# Angular momentum question - Strange silly mistake

• rohanprabhu
In summary: The correct answer is Option A] mKr.In summary, the magnitude of the time rate of change of angular momentum of a particle moving in a circle of radius 'r' is given by the formula mKr, where 'm' is the mass of the particle, 'K' is a positive constant, and 't' is the time. This is derived from the relationship between centripetal force and angular velocity, and the moment of inertia of the particle. The options given do not include this formula, but the correct answer is A] mKr.
rohanprabhu

## Homework Statement

Q] A particle of mass m is moving in a circle of radius r. The centripetal acceleration($a_c = Kt^2$), where K is a positive contant and t is time. The magnitude of the time rate of change of angular momentum of the particle about the centre of the circle is:

$\textrm{A]}~mKr$
$\textrm{B]}~\sqrt{m^2 Kr^3}$
$\textrm{C]}~\sqrt{mKr}$
$\textrm{D]}~mKr^2$

## Homework Equations

all concerned with rotational mechanics.

## The Attempt at a Solution

The $\textrm{Key}~\textrm{Idea}$ here is that despite the variable centripetal force, the radius of rotation remains constant. Which means, the net torque on the particle needs to vary with time. At any time, 't' the centripetal force is related to the angular velocity as:

$$\textrm{F}_\textrm{c} = \textrm{Kt}^2 = \textrm{mr}\omega^2$$

Hence,

$$\omega = \sqrt{\frac{\textrm{Kt}^2}{\textrm{mr}}} = \textrm{t}\sqrt{\frac{\textrm{k}}{\textrm{mr}}}$$

Now, the moment of inertia of the particle is given by: $\textrm{I} = \textrm{mr}^2$

Hence, the angular momentum at time 't' is given by:

$$\textrm{l} = \textrm{I}\omega = \textrm{mr}^2 \textrm{t}\sqrt{\frac{\textrm{k}}{\textrm{mr}}} = \textrm{t}\sqrt{mKr^3}$$

To find the rate of change w.r.t time, we have:

$$\frac{\textrm{dl}}{\textrm{dt}} = \sqrt{mKr^3}$$

But it ain't one of the options.. i know I'm making a silly mistake somewhere.. just can't catch it..

alpha=a_c / r = (Kt^2) /r

alpha=d(omega)/dt

put alpha from first eqn. into second one and then integrate.

alpha=a_c / r
put alpha from first eqn. into second one and then integrate.

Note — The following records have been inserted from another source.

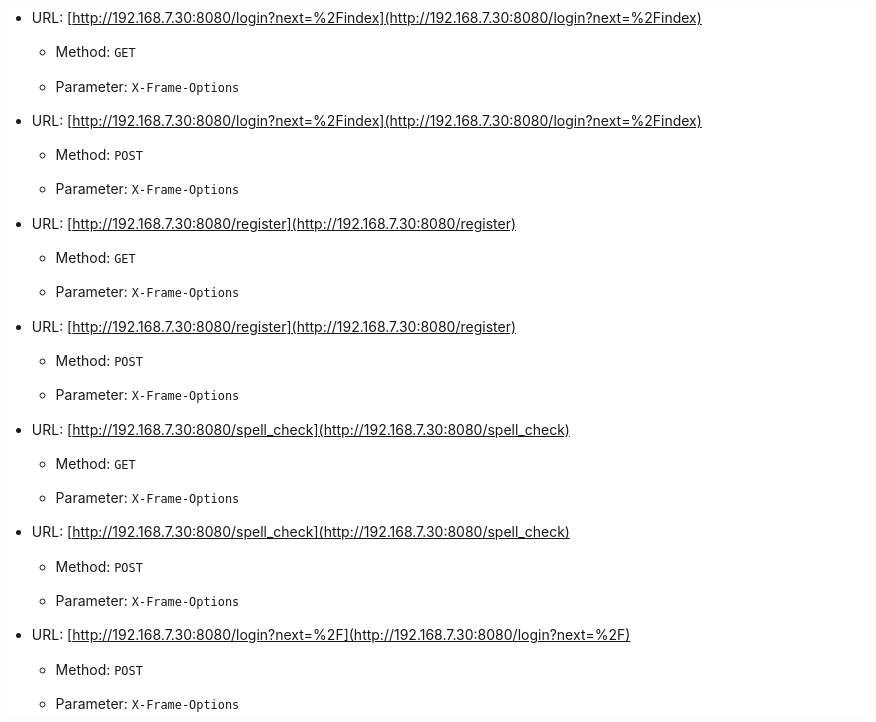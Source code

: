   
  
* URL: [http://192.168.7.30:8080/login?next=%2Findex](http://192.168.7.30:8080/login?next=%2Findex)
  
  
  * Method: `GET`
  
  
  * Parameter: `X-Frame-Options`
  
  
  
  
* URL: [http://192.168.7.30:8080/login?next=%2Findex](http://192.168.7.30:8080/login?next=%2Findex)
  
  
  * Method: `POST`
  
  
  * Parameter: `X-Frame-Options`
  
  
  
  
* URL: [http://192.168.7.30:8080/register](http://192.168.7.30:8080/register)
  
  
  * Method: `GET`
  
  
  * Parameter: `X-Frame-Options`
  
  
  
  
* URL: [http://192.168.7.30:8080/register](http://192.168.7.30:8080/register)
  
  
  * Method: `POST`
  
  
  * Parameter: `X-Frame-Options`
  
  
  
  
* URL: [http://192.168.7.30:8080/spell_check](http://192.168.7.30:8080/spell_check)
  
  
  * Method: `GET`
  
  
  * Parameter: `X-Frame-Options`
  
  
  
  
* URL: [http://192.168.7.30:8080/spell_check](http://192.168.7.30:8080/spell_check)
  
  
  * Method: `POST`
  
  
  * Parameter: `X-Frame-Options`
  
  
  
  
* URL: [http://192.168.7.30:8080/login?next=%2F](http://192.168.7.30:8080/login?next=%2F)
  
  
  * Method: `POST`
  
  
  * Parameter: `X-Frame-Options`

I don't think that's right. $\alpha = \frac{a}{r}$, where for a particle in rotation, $\alpha$ is the angular acceleration, 'r' is the radius of rotation and 'a' is the linear acceleration (i.e. the tangential acceleration) of the paritcle and not the centripetal acceleration.

## 1. What is angular momentum?

Angular momentum is a physical quantity that describes the rotational motion of an object. It is defined as the product of an object's moment of inertia and its angular velocity.

## 2. How is angular momentum calculated?

Angular momentum is calculated by multiplying an object's moment of inertia (a measure of its resistance to rotational motion) by its angular velocity (the rate at which it rotates).

## 3. What is the principle of conservation of angular momentum?

The principle of conservation of angular momentum states that the total angular momentum of a system remains constant unless acted upon by an external torque. This means that in a closed system, angular momentum is conserved and cannot be created or destroyed.

## 4. How does angular momentum relate to rotational inertia?

Angular momentum is directly proportional to an object's rotational inertia. This means that the larger an object's moment of inertia, the greater its angular momentum will be at a given angular velocity.

## 5. What are some real-life examples of angular momentum?

Some examples of angular momentum in everyday life include spinning tops, figure skaters performing spins, and the rotation of the Earth around its axis. It is also important in the design and functioning of machines such as turbines and gyroscopes.